Letter to the Editor: Headline, caption misrepresent article’s message

I want to thank you for printing the extensive and interesting article on Muslim students at NU (“Removing the shroud,” Feb. 1). I think, overall, the article was helpful in bringing the post-September 11 situation of Muslim students into greater awareness.

However, the thoughtful and often empathetic content of the article was undermined by the sensationalistic headline. The glaring words “REMOVING THE SHROUD,” juxtaposed against the graphic image of a fully veiled woman’s eyes, served only to contradict the message of the article and to reinforce some of the most common stereotypes, prejudices and misconceptions about Muslims in America.

The content of the article was not about students at NU being under a shroud, or removing some veil of mystery. In fact, the article wasn’t about “shrouds” at all (the primary definition of which is a burial cloth for the dead), or about face-veiled women (a stereotyped cultural practice Islamic scriptural injunctions do not require). The article was about a group of our peers here on campus and the question asked in the sub-headline, “Where do we fit in?”
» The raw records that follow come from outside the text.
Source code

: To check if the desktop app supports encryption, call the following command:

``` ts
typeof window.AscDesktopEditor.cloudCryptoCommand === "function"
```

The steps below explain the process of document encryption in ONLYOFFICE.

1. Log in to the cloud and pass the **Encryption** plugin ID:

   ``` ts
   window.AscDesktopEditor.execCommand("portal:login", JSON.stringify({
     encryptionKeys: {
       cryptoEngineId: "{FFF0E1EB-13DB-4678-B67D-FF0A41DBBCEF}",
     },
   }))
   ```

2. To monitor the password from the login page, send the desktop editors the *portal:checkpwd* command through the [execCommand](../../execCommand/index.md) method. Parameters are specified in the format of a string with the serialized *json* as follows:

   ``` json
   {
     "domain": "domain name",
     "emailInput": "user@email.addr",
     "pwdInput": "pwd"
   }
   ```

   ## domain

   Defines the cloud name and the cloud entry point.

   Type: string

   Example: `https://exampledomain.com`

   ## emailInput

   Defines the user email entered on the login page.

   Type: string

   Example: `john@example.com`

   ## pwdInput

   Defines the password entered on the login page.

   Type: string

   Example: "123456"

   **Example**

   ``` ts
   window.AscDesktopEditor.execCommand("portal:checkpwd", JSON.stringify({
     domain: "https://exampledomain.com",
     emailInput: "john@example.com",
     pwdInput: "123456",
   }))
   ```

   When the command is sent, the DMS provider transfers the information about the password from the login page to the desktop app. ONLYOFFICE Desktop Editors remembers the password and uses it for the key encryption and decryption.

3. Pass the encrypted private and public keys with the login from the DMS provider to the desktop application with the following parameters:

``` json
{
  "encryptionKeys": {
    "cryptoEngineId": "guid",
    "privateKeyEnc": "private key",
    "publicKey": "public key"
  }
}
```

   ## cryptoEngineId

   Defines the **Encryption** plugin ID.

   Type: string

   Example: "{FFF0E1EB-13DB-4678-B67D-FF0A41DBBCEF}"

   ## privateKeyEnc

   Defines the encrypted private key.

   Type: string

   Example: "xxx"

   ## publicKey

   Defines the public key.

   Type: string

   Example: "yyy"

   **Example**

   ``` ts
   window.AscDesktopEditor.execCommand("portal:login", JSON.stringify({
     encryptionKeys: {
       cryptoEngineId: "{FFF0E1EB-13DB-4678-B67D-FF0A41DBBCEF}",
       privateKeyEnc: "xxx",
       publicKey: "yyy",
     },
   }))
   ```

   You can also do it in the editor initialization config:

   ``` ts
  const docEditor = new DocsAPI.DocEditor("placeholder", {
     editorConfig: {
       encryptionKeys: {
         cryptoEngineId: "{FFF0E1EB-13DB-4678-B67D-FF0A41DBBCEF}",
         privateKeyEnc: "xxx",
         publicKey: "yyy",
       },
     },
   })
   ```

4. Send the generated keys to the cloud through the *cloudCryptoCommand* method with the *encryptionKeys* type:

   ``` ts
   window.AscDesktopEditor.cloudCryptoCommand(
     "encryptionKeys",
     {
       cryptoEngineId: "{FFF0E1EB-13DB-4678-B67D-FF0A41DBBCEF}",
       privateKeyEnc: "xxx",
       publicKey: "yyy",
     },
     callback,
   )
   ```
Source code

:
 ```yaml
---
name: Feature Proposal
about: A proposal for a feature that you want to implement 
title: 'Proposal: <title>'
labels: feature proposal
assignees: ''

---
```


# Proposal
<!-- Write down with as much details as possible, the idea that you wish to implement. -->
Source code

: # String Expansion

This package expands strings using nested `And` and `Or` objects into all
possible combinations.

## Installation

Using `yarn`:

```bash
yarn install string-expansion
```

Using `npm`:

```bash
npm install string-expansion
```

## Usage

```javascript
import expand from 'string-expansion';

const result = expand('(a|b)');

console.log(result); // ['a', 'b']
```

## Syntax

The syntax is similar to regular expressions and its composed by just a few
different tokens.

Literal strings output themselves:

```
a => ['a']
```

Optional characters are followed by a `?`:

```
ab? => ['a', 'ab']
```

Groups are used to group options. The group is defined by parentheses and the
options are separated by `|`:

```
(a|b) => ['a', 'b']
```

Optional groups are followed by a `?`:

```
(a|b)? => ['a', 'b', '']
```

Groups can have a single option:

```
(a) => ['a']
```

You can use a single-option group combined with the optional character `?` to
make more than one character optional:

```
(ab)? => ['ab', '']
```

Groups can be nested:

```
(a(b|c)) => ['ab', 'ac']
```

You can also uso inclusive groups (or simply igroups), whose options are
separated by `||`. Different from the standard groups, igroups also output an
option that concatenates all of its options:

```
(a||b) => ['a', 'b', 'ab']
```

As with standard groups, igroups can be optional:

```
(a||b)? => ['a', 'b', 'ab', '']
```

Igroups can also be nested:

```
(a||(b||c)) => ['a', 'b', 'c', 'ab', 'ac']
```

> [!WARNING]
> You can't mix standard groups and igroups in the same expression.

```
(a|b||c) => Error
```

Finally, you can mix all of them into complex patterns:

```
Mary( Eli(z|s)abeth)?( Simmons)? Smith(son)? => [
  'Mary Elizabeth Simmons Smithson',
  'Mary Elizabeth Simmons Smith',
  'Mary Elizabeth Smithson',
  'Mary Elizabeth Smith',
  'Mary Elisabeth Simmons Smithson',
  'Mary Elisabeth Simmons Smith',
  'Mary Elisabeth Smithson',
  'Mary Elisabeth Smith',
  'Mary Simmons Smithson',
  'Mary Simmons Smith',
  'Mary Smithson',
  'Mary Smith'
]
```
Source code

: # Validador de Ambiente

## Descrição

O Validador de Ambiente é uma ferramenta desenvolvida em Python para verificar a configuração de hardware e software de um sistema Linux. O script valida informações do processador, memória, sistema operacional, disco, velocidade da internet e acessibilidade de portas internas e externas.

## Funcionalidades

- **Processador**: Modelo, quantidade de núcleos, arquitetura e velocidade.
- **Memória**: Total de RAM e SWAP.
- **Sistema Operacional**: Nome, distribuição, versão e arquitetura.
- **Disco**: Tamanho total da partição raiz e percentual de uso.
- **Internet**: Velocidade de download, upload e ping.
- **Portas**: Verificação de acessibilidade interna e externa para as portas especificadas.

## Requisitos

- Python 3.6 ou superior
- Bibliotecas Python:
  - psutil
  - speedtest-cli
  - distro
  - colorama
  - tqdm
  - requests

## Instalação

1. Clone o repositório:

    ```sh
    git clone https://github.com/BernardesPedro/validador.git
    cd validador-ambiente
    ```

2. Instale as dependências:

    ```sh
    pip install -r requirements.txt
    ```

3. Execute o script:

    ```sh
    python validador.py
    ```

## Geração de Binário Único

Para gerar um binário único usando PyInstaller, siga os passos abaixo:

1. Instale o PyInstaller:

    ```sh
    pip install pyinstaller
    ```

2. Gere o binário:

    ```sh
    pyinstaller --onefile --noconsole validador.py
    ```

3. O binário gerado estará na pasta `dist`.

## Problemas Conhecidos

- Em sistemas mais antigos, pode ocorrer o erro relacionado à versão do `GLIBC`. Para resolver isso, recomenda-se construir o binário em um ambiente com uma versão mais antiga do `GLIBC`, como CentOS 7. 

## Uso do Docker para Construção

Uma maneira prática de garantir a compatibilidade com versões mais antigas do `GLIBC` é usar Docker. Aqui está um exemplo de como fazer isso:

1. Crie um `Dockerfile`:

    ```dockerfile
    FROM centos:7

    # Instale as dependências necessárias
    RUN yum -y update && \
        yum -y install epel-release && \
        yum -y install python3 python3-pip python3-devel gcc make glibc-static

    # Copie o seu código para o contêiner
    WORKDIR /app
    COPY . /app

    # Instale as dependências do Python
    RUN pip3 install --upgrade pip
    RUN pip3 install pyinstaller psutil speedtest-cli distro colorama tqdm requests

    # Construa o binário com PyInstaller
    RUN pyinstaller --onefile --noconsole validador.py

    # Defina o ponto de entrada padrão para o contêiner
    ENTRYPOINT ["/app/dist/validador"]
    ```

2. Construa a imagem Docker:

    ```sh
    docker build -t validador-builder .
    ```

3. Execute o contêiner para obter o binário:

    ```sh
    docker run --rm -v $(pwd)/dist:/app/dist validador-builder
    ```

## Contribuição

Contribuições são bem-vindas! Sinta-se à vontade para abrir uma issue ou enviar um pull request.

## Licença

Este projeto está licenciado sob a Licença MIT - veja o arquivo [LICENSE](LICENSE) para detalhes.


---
A closer look at the content of the article does communicate this truer picture: that Muslims on campus are regular students taking classes, working jobs and co-ops, traveling home and hanging out with friends, just like everyone. They come from all over the world, but, as often as not, they are born and raised here in the U.S. in “the house next door.” They are dealing with some extra challenges because of the fallout from September 11 and the Patriot Act, and the article admirably tried to help the NU community understand this.

Words and images have meaning. The meanings you subtly communicate through graphics can affect community attitudes, and even inadvertently harm people you know. In this case, the effect of your headline and graphic was to sensationalize, exoticize and set a student community apart as a kind of strange hidden “other.” I urge you to use your editorial powers in a more thoughtful and consistent way, and to not undermine the positive effects of your articles with headlines and images that may be eye-catching, but are inaccurate and negative in their impact.

– Shelli Jankowski-Smith is the Director of Spiritual Life.